Al-Qaida and the Courts
More than year after a German court put the first - and only - suspect connected with the Sept. 11 terror cell in Hamburg behind bars, a higher court on Thursday struck down the decision.
In its decision, the five-judge panel of the Federal Court of Justice said that Hamburg judges did not have enough evidence to convict Mounir el Motassadeq on charges of accessory to commit murder in 3,066 cases and membership in a terrorist organization in February 2003.
Lawyers for the 30-year-old Moroccan national, currently serving a 15-year prison term, said they would apply for the immediate release of their defendant pending the retrial in Hamburg.
Observers say Motassadeq's retrial and possible release is a blow to Germany's reputation as an effective terrorism-fighting country.
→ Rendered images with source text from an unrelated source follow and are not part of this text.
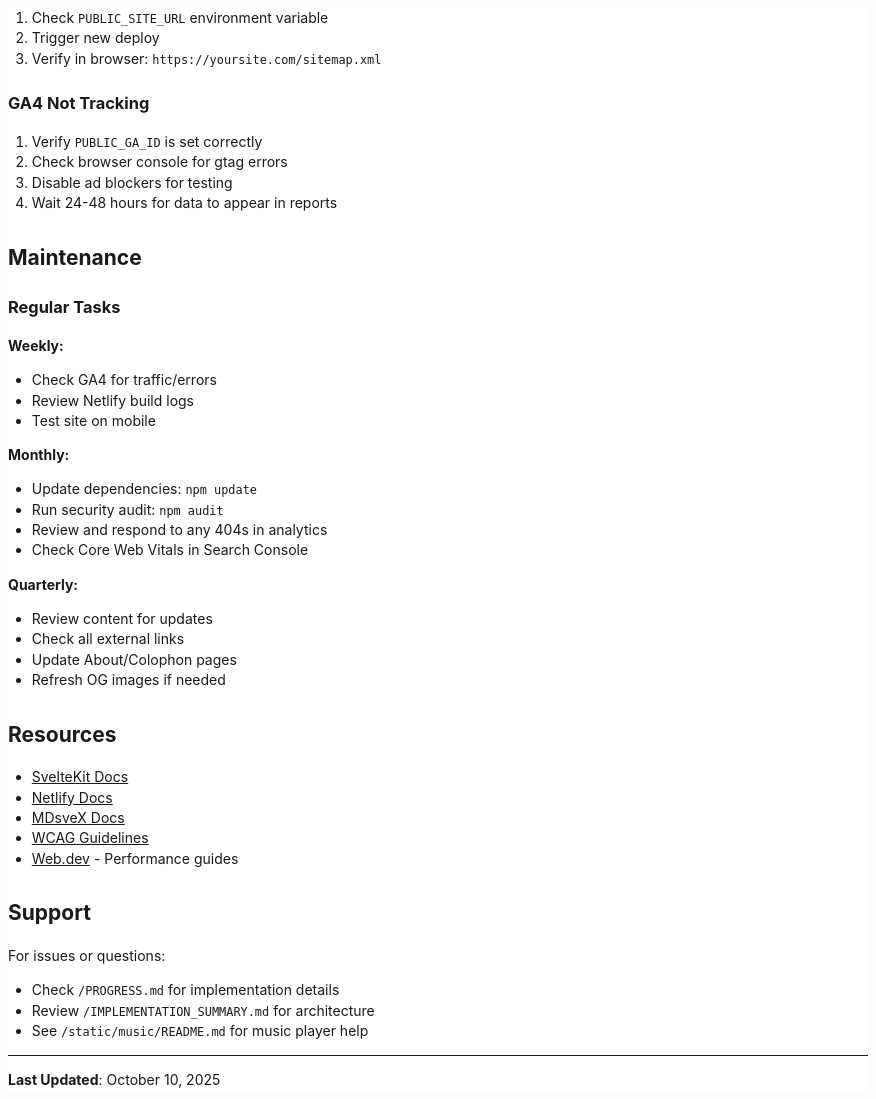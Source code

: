 1. Check `PUBLIC_SITE_URL` environment variable
2. Trigger new deploy
3. Verify in browser: `https://yoursite.com/sitemap.xml`

### GA4 Not Tracking

1. Verify `PUBLIC_GA_ID` is set correctly
2. Check browser console for gtag errors
3. Disable ad blockers for testing
4. Wait 24-48 hours for data to appear in reports

## Maintenance

### Regular Tasks

**Weekly:**
- Check GA4 for traffic/errors
- Review Netlify build logs
- Test site on mobile

**Monthly:**
- Update dependencies: `npm update`
- Run security audit: `npm audit`
- Review and respond to any 404s in analytics
- Check Core Web Vitals in Search Console

**Quarterly:**
- Review content for updates
- Check all external links
- Update About/Colophon pages
- Refresh OG images if needed

## Resources

- [SvelteKit Docs](https://kit.svelte.dev/docs)
- [Netlify Docs](https://docs.netlify.com)
- [MDsveX Docs](https://mdsvex.pngwn.io)
- [WCAG Guidelines](https://www.w3.org/WAI/WCAG21/quickref/)
- [Web.dev](https://web.dev) - Performance guides

## Support

For issues or questions:
- Check `/PROGRESS.md` for implementation details
- Review `/IMPLEMENTATION_SUMMARY.md` for architecture
- See `/static/music/README.md` for music player help

---

**Last Updated**: October 10, 2025

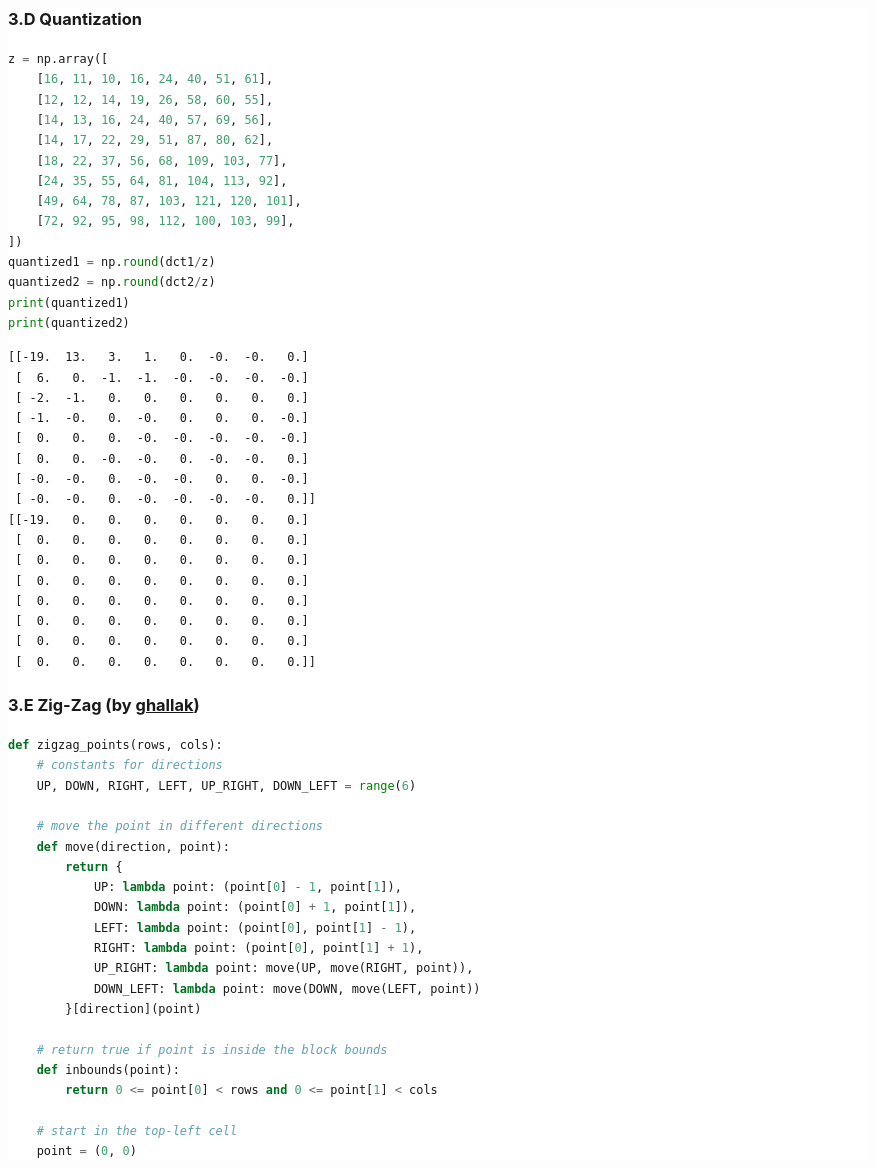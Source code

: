 
### 3.D Quantization


```python
z = np.array([
    [16, 11, 10, 16, 24, 40, 51, 61],
    [12, 12, 14, 19, 26, 58, 60, 55],
    [14, 13, 16, 24, 40, 57, 69, 56],
    [14, 17, 22, 29, 51, 87, 80, 62],
    [18, 22, 37, 56, 68, 109, 103, 77],
    [24, 35, 55, 64, 81, 104, 113, 92],
    [49, 64, 78, 87, 103, 121, 120, 101],
    [72, 92, 95, 98, 112, 100, 103, 99],
])
quantized1 = np.round(dct1/z)
quantized2 = np.round(dct2/z)
print(quantized1)
print(quantized2)
```

    [[-19.  13.   3.   1.   0.  -0.  -0.   0.]
     [  6.   0.  -1.  -1.  -0.  -0.  -0.  -0.]
     [ -2.  -1.   0.   0.   0.   0.   0.   0.]
     [ -1.  -0.   0.  -0.   0.   0.   0.  -0.]
     [  0.   0.   0.  -0.  -0.  -0.  -0.  -0.]
     [  0.   0.  -0.  -0.   0.  -0.  -0.   0.]
     [ -0.  -0.   0.  -0.  -0.   0.   0.  -0.]
     [ -0.  -0.   0.  -0.  -0.  -0.  -0.   0.]]
    [[-19.   0.   0.   0.   0.   0.   0.   0.]
     [  0.   0.   0.   0.   0.   0.   0.   0.]
     [  0.   0.   0.   0.   0.   0.   0.   0.]
     [  0.   0.   0.   0.   0.   0.   0.   0.]
     [  0.   0.   0.   0.   0.   0.   0.   0.]
     [  0.   0.   0.   0.   0.   0.   0.   0.]
     [  0.   0.   0.   0.   0.   0.   0.   0.]
     [  0.   0.   0.   0.   0.   0.   0.   0.]]
    

### 3.E Zig-Zag (by [ghallak](https://github.com/ghallak/jpeg-python/))


```python
def zigzag_points(rows, cols):
    # constants for directions
    UP, DOWN, RIGHT, LEFT, UP_RIGHT, DOWN_LEFT = range(6)

    # move the point in different directions
    def move(direction, point):
        return {
            UP: lambda point: (point[0] - 1, point[1]),
            DOWN: lambda point: (point[0] + 1, point[1]),
            LEFT: lambda point: (point[0], point[1] - 1),
            RIGHT: lambda point: (point[0], point[1] + 1),
            UP_RIGHT: lambda point: move(UP, move(RIGHT, point)),
            DOWN_LEFT: lambda point: move(DOWN, move(LEFT, point))
        }[direction](point)

    # return true if point is inside the block bounds
    def inbounds(point):
        return 0 <= point[0] < rows and 0 <= point[1] < cols

    # start in the top-left cell
    point = (0, 0)

```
Interior Minister Otto Schily, who has referred to Motassadeq's conviction as evidence of Germany's commitment in rooting out terrorists, called the decision "regrettable."
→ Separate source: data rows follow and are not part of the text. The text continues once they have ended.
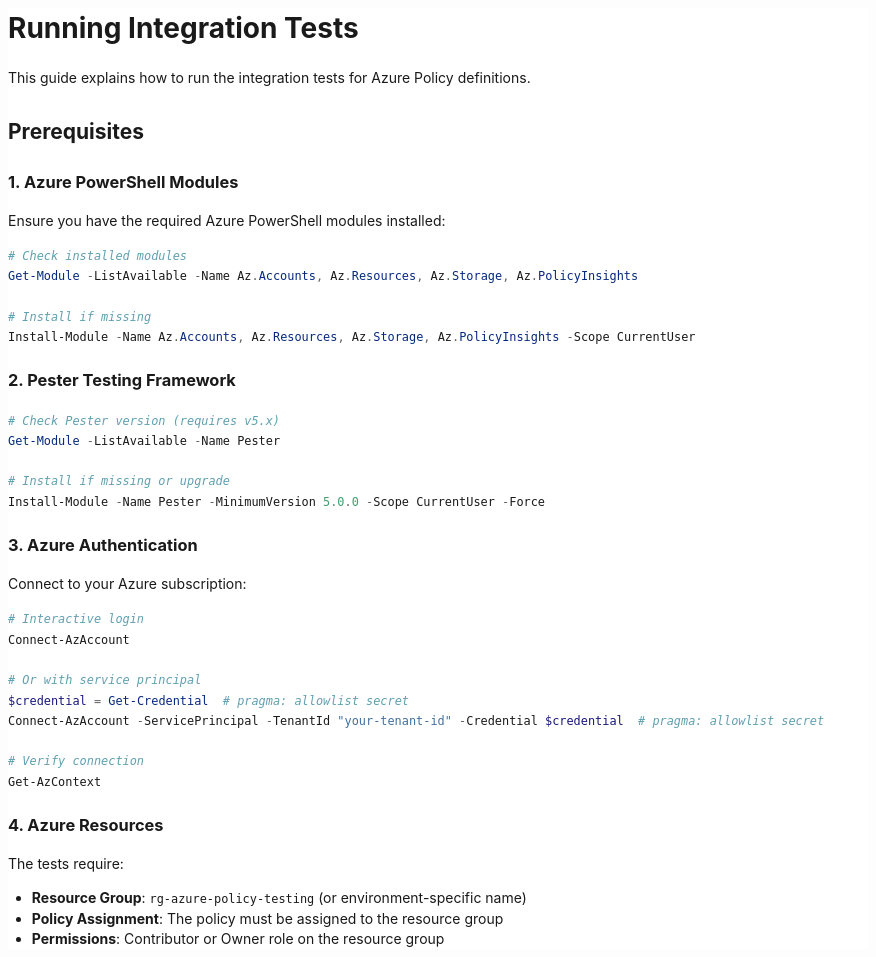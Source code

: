 # Running Integration Tests

This guide explains how to run the integration tests for Azure Policy definitions.

## Prerequisites

### 1. Azure PowerShell Modules

Ensure you have the required Azure PowerShell modules installed:

```powershell
# Check installed modules
Get-Module -ListAvailable -Name Az.Accounts, Az.Resources, Az.Storage, Az.PolicyInsights

# Install if missing
Install-Module -Name Az.Accounts, Az.Resources, Az.Storage, Az.PolicyInsights -Scope CurrentUser
```

### 2. Pester Testing Framework

```powershell
# Check Pester version (requires v5.x)
Get-Module -ListAvailable -Name Pester

# Install if missing or upgrade
Install-Module -Name Pester -MinimumVersion 5.0.0 -Scope CurrentUser -Force
```

### 3. Azure Authentication

Connect to your Azure subscription:

```powershell
# Interactive login
Connect-AzAccount

# Or with service principal
$credential = Get-Credential  # pragma: allowlist secret
Connect-AzAccount -ServicePrincipal -TenantId "your-tenant-id" -Credential $credential  # pragma: allowlist secret

# Verify connection
Get-AzContext
```

### 4. Azure Resources

The tests require:

- **Resource Group**: `rg-azure-policy-testing` (or environment-specific name)
- **Policy Assignment**: The policy must be assigned to the resource group
- **Permissions**: Contributor or Owner role on the resource group
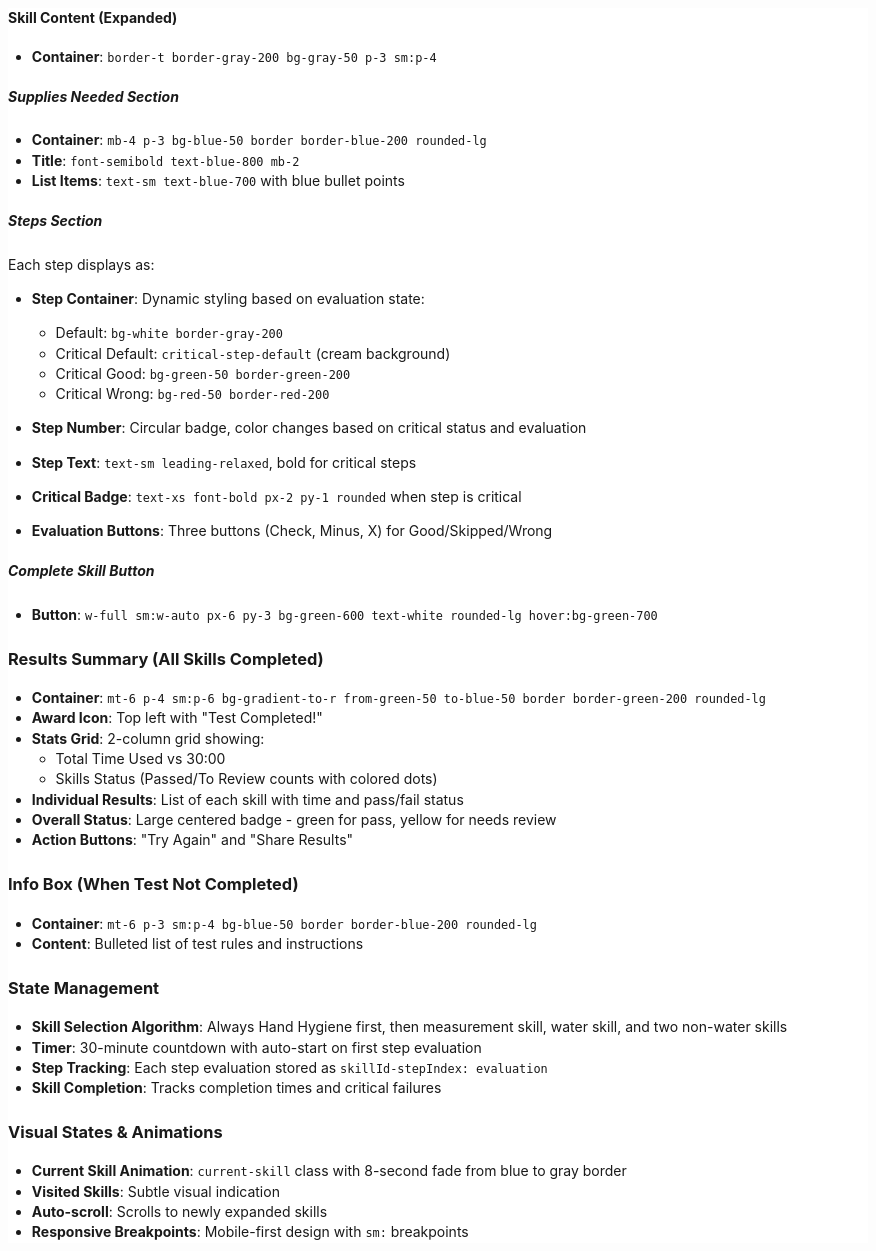 #### **Skill Content (Expanded)**
- **Container**: `border-t border-gray-200 bg-gray-50 p-3 sm:p-4`

##### **Supplies Needed Section**
- **Container**: `mb-4 p-3 bg-blue-50 border border-blue-200 rounded-lg`
- **Title**: `font-semibold text-blue-800 mb-2`
- **List Items**: `text-sm text-blue-700` with blue bullet points

##### **Steps Section**
Each step displays as:
- **Step Container**: Dynamic styling based on evaluation state:
  - Default: `bg-white border-gray-200`
  - Critical Default: `critical-step-default` (cream background)
  - Critical Good: `bg-green-50 border-green-200`
  - Critical Wrong: `bg-red-50 border-red-200`

- **Step Number**: Circular badge, color changes based on critical status and evaluation
- **Step Text**: `text-sm leading-relaxed`, bold for critical steps
- **Critical Badge**: `text-xs font-bold px-2 py-1 rounded` when step is critical
- **Evaluation Buttons**: Three buttons (Check, Minus, X) for Good/Skipped/Wrong

##### **Complete Skill Button**
- **Button**: `w-full sm:w-auto px-6 py-3 bg-green-600 text-white rounded-lg hover:bg-green-700`

### **Results Summary (All Skills Completed)**
- **Container**: `mt-6 p-4 sm:p-6 bg-gradient-to-r from-green-50 to-blue-50 border border-green-200 rounded-lg`
- **Award Icon**: Top left with "Test Completed!"
- **Stats Grid**: 2-column grid showing:
  - Total Time Used vs 30:00
  - Skills Status (Passed/To Review counts with colored dots)
- **Individual Results**: List of each skill with time and pass/fail status
- **Overall Status**: Large centered badge - green for pass, yellow for needs review
- **Action Buttons**: "Try Again" and "Share Results"

### **Info Box (When Test Not Completed)**
- **Container**: `mt-6 p-3 sm:p-4 bg-blue-50 border border-blue-200 rounded-lg`
- **Content**: Bulleted list of test rules and instructions

### **State Management**
- **Skill Selection Algorithm**: Always Hand Hygiene first, then measurement skill, water skill, and two non-water skills
- **Timer**: 30-minute countdown with auto-start on first step evaluation
- **Step Tracking**: Each step evaluation stored as `skillId-stepIndex: evaluation`
- **Skill Completion**: Tracks completion times and critical failures

### **Visual States & Animations**
- **Current Skill Animation**: `current-skill` class with 8-second fade from blue to gray border
- **Visited Skills**: Subtle visual indication
- **Auto-scroll**: Scrolls to newly expanded skills
- **Responsive Breakpoints**: Mobile-first design with `sm:` breakpoints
The news follows a decision by a different Hamburg a few weeks ago to acquit another suspected accomplice to the Hamburg terror cell, Abdelghani Mzoudi.
"A picture emerges that shows that something isn't quite right in the way we're fighting or prosecuting terrorism," said Kai Hirschmann, co-director of the Institute for Terrorism Research and Policy in a DW-WORLD interview. "Internationally, people are looking at the decisions in the German courts - and we could make ourselves laughable."
Exploiting every loophole to free suspects
Hirschmann and other legal experts say the cases against Mzoudi and Motassadeq demonstrate the difficulty Western courts are having in prosecuting suspected Islamic terrorists.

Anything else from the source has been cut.